**What this task involves**:
In the records below, how many lines hold the string "mindestens"? Give only the number.

--------------------------------------------------

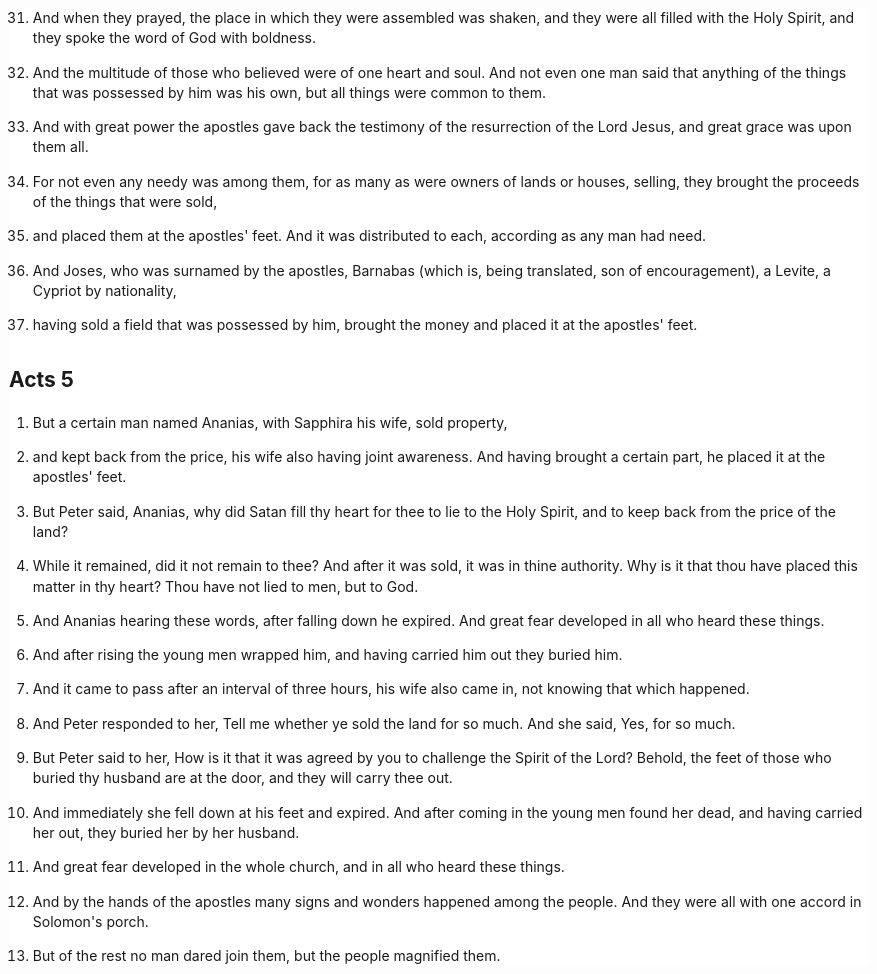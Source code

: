 31. And when they prayed, the place in which they were assembled was shaken, and they were all filled with the Holy Spirit, and they spoke the word of God with boldness.

32. And the multitude of those who believed were of one heart and soul. And not even one man said that anything of the things that was possessed by him was his own, but all things were common to them.

33. And with great power the apostles gave back the testimony of the resurrection of the Lord Jesus, and great grace was upon them all.

34. For not even any needy was among them, for as many as were owners of lands or houses, selling, they brought the proceeds of the things that were sold,

35. and placed them at the apostles' feet. And it was distributed to each, according as any man had need.

36. And Joses, who was surnamed by the apostles, Barnabas (which is, being translated, son of encouragement), a Levite, a Cypriot by nationality,

37. having sold a field that was possessed by him, brought the money and placed it at the apostles' feet.

## Acts 5

1. But a certain man named Ananias, with Sapphira his wife, sold property,

2. and kept back from the price, his wife also having joint awareness. And having brought a certain part, he placed it at the apostles' feet.

3. But Peter said, Ananias, why did Satan fill thy heart for thee to lie to the Holy Spirit, and to keep back from the price of the land?

4. While it remained, did it not remain to thee? And after it was sold, it was in thine authority. Why is it that thou have placed this matter in thy heart? Thou have not lied to men, but to God.

5. And Ananias hearing these words, after falling down he expired. And great fear developed in all who heard these things.

6. And after rising the young men wrapped him, and having carried him out they buried him.

7. And it came to pass after an interval of three hours, his wife also came in, not knowing that which happened.

8. And Peter responded to her, Tell me whether ye sold the land for so much. And she said, Yes, for so much.

9. But Peter said to her, How is it that it was agreed by you to challenge the Spirit of the Lord? Behold, the feet of those who buried thy husband are at the door, and they will carry thee out.

10. And immediately she fell down at his feet and expired. And after coming in the young men found her dead, and having carried her out, they buried her by her husband.

11. And great fear developed in the whole church, and in all who heard these things.

12. And by the hands of the apostles many signs and wonders happened among the people. And they were all with one accord in Solomon's porch.

13. But of the rest no man dared join them, but the people magnified them.
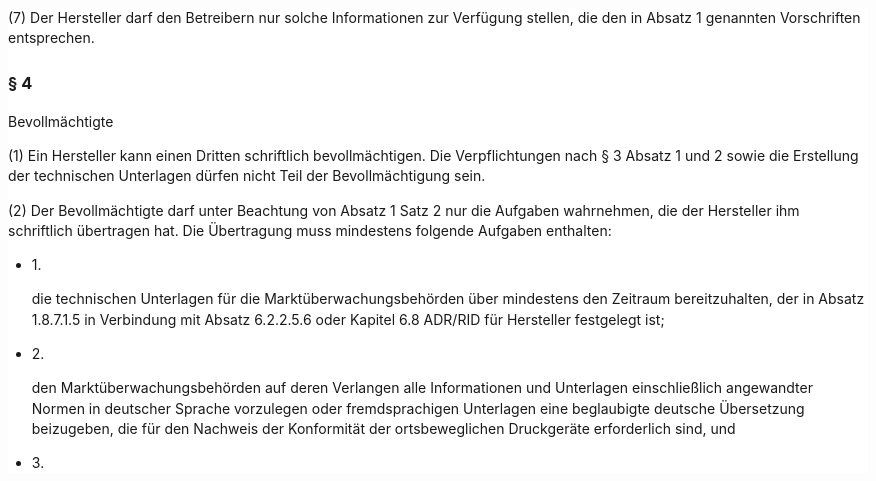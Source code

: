 (7) Der Hersteller darf den Betreibern nur solche Informationen zur
Verfügung stellen, die den in Absatz 1 genannten Vorschriften
entsprechen.

</div>

</div>

</div>

</div>

<span id="BJNR234910011BJNE000501123.html"></span>

### § 4  
Bevollmächtigte

<div>

<div class="jnhtml">

<div>

<div class="jurAbsatz">

(1) Ein Hersteller kann einen Dritten schriftlich bevollmächtigen. Die
Verpflichtungen nach § 3 Absatz 1 und 2 sowie die Erstellung der
technischen Unterlagen dürfen nicht Teil der Bevollmächtigung sein.

</div>

<div class="jurAbsatz">

(2) Der Bevollmächtigte darf unter Beachtung von Absatz 1 Satz 2 nur die
Aufgaben wahrnehmen, die der Hersteller ihm schriftlich übertragen hat.
Die Übertragung muss mindestens folgende Aufgaben enthalten:

  - 1\.
    
    <div style="">
    
    die technischen Unterlagen für die Marktüberwachungsbehörden über
    mindestens den Zeitraum bereitzuhalten, der in Absatz 1.8.7.1.5 in
    Verbindung mit Absatz 6.2.2.5.6 oder Kapitel 6.8 ADR/RID für
    Hersteller festgelegt ist;
    
    </div>

  - 2\.
    
    <div style="">
    
    den Marktüberwachungsbehörden auf deren Verlangen alle Informationen
    und Unterlagen einschließlich angewandter Normen in deutscher
    Sprache vorzulegen oder fremdsprachigen Unterlagen eine beglaubigte
    deutsche Übersetzung beizugeben, die für den Nachweis der
    Konformität der ortsbeweglichen Druckgeräte erforderlich sind, und
    
    </div>

  - 3\.
    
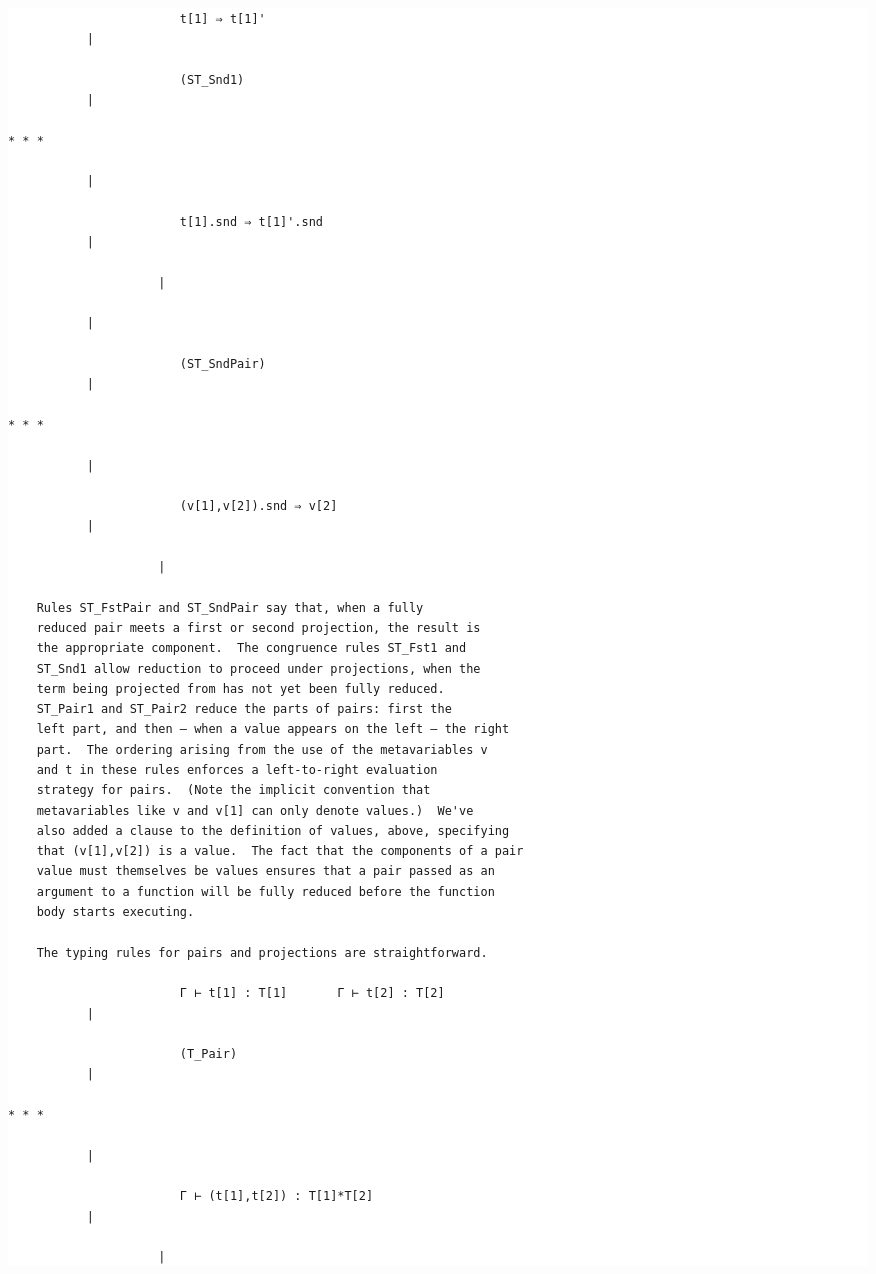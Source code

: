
 ```
                        t[1] ⇒ t[1]'
           |

                        (ST_Snd1)  
           |

* * *

           |

                        t[1].snd ⇒ t[1]'.snd
           |

                     |

           |

                        (ST_SndPair)  
           |

* * *

           |

                        (v[1],v[2]).snd ⇒ v[2]
           |

                     |

    Rules ST_FstPair and ST_SndPair say that, when a fully
    reduced pair meets a first or second projection, the result is
    the appropriate component.  The congruence rules ST_Fst1 and
    ST_Snd1 allow reduction to proceed under projections, when the
    term being projected from has not yet been fully reduced.
    ST_Pair1 and ST_Pair2 reduce the parts of pairs: first the
    left part, and then — when a value appears on the left — the right
    part.  The ordering arising from the use of the metavariables v
    and t in these rules enforces a left-to-right evaluation
    strategy for pairs.  (Note the implicit convention that
    metavariables like v and v[1] can only denote values.)  We've
    also added a clause to the definition of values, above, specifying
    that (v[1],v[2]) is a value.  The fact that the components of a pair
    value must themselves be values ensures that a pair passed as an
    argument to a function will be fully reduced before the function
    body starts executing. 

    The typing rules for pairs and projections are straightforward. 

                        Γ ⊢ t[1] : T[1]       Γ ⊢ t[2] : T[2]
           |

                        (T_Pair)  
           |

* * *

           |

                        Γ ⊢ (t[1],t[2]) : T[1]*T[2]
           |

                     |

```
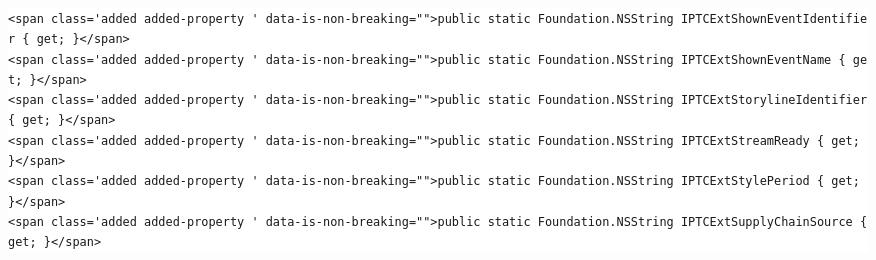 	<span class='added added-property ' data-is-non-breaking="">public static Foundation.NSString IPTCExtShownEventIdentifier { get; }</span>
	<span class='added added-property ' data-is-non-breaking="">public static Foundation.NSString IPTCExtShownEventName { get; }</span>
	<span class='added added-property ' data-is-non-breaking="">public static Foundation.NSString IPTCExtStorylineIdentifier { get; }</span>
	<span class='added added-property ' data-is-non-breaking="">public static Foundation.NSString IPTCExtStreamReady { get; }</span>
	<span class='added added-property ' data-is-non-breaking="">public static Foundation.NSString IPTCExtStylePeriod { get; }</span>
	<span class='added added-property ' data-is-non-breaking="">public static Foundation.NSString IPTCExtSupplyChainSource { get; }</span>
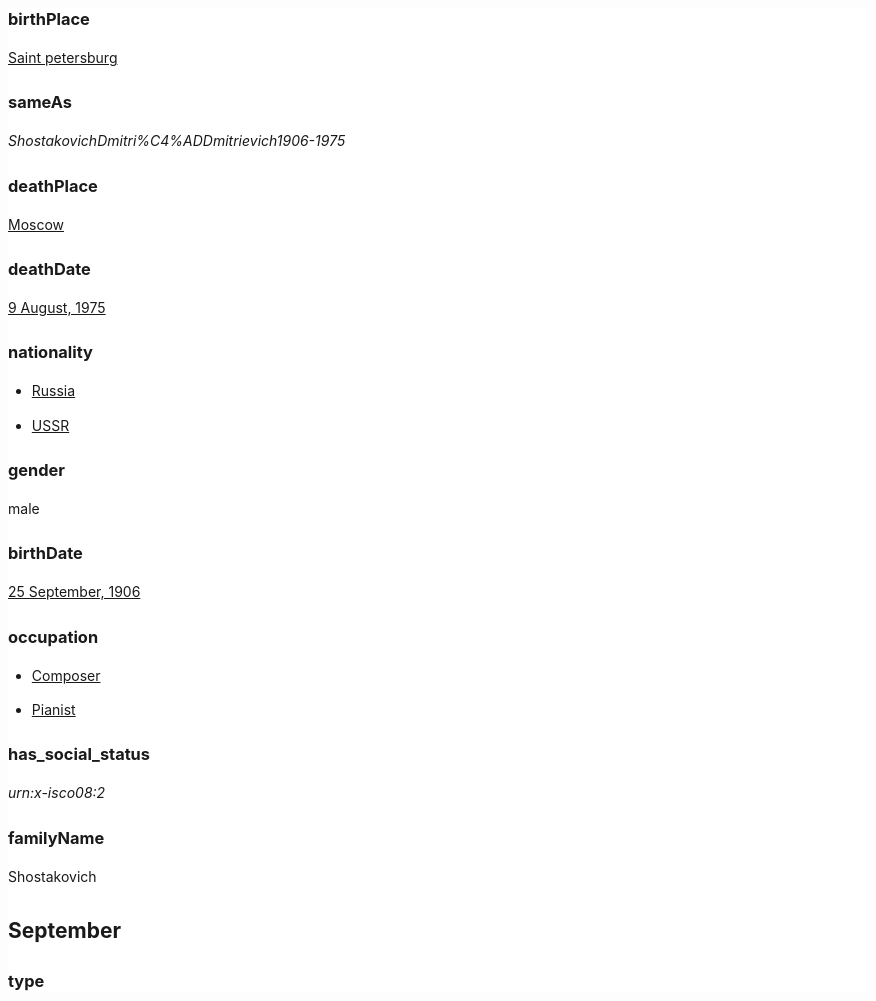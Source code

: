 ### birthPlace


[Saint petersburg](#Saint-petersburg)

### sameAs


*ShostakovichDmitri%C4%ADDmitrievich1906-1975*

### deathPlace


[Moscow](#Moscow)

### deathDate


[9 August, 1975](#9-August-1975)

### nationality

 - [Russia](#Russia)

 - [USSR](#USSR)

### gender


male

### birthDate


[25 September, 1906](#25-September-1906)

### occupation

 - [Composer](#Composer)

 - [Pianist](#Pianist)

### has_social_status


*urn:x-isco08:2*

### familyName


Shostakovich

## September

### type

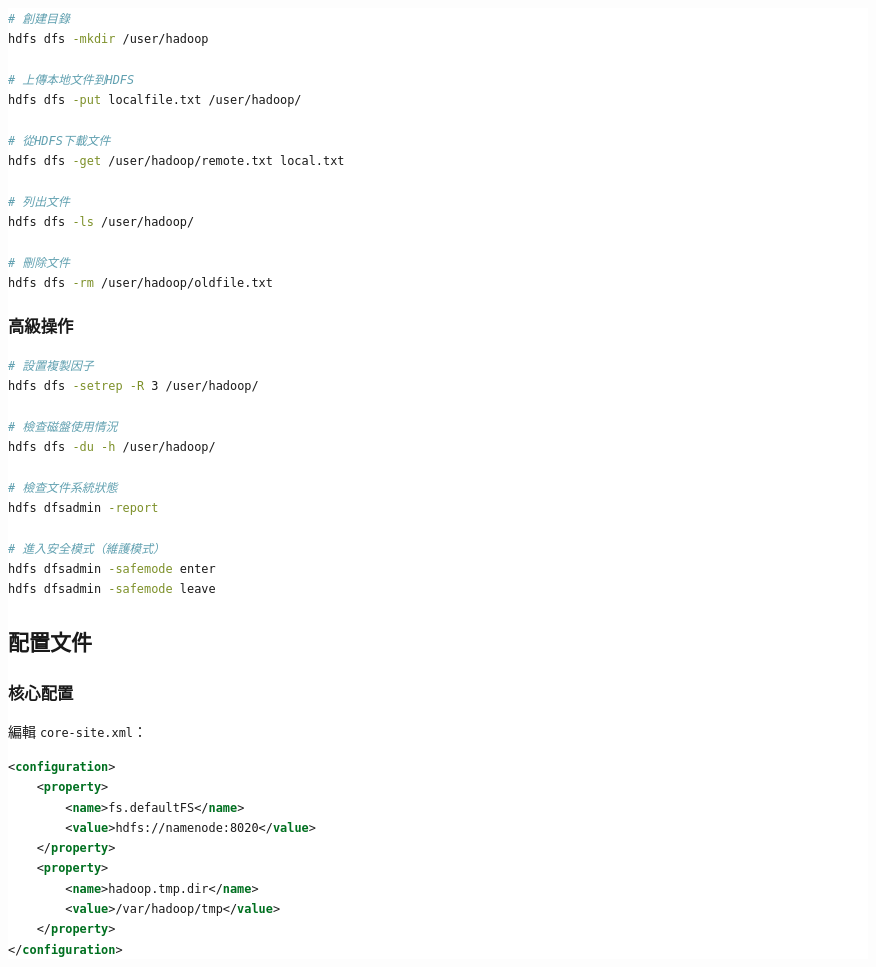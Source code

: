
 ```bash
# 創建目錄
hdfs dfs -mkdir /user/hadoop

# 上傳本地文件到HDFS
hdfs dfs -put localfile.txt /user/hadoop/

# 從HDFS下載文件
hdfs dfs -get /user/hadoop/remote.txt local.txt

# 列出文件
hdfs dfs -ls /user/hadoop/

# 刪除文件
hdfs dfs -rm /user/hadoop/oldfile.txt
```

### 高級操作

```bash
# 設置複製因子
hdfs dfs -setrep -R 3 /user/hadoop/

# 檢查磁盤使用情況
hdfs dfs -du -h /user/hadoop/

# 檢查文件系統狀態
hdfs dfsadmin -report

# 進入安全模式（維護模式）
hdfs dfsadmin -safemode enter
hdfs dfsadmin -safemode leave
```

## 配置文件

### 核心配置

編輯 `core-site.xml`：

```xml
<configuration>
    <property>
        <name>fs.defaultFS</name>
        <value>hdfs://namenode:8020</value>
    </property>
    <property>
        <name>hadoop.tmp.dir</name>
        <value>/var/hadoop/tmp</value>
    </property>
</configuration>
```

--------------------------------------------------

**Solution to this exercise**:
2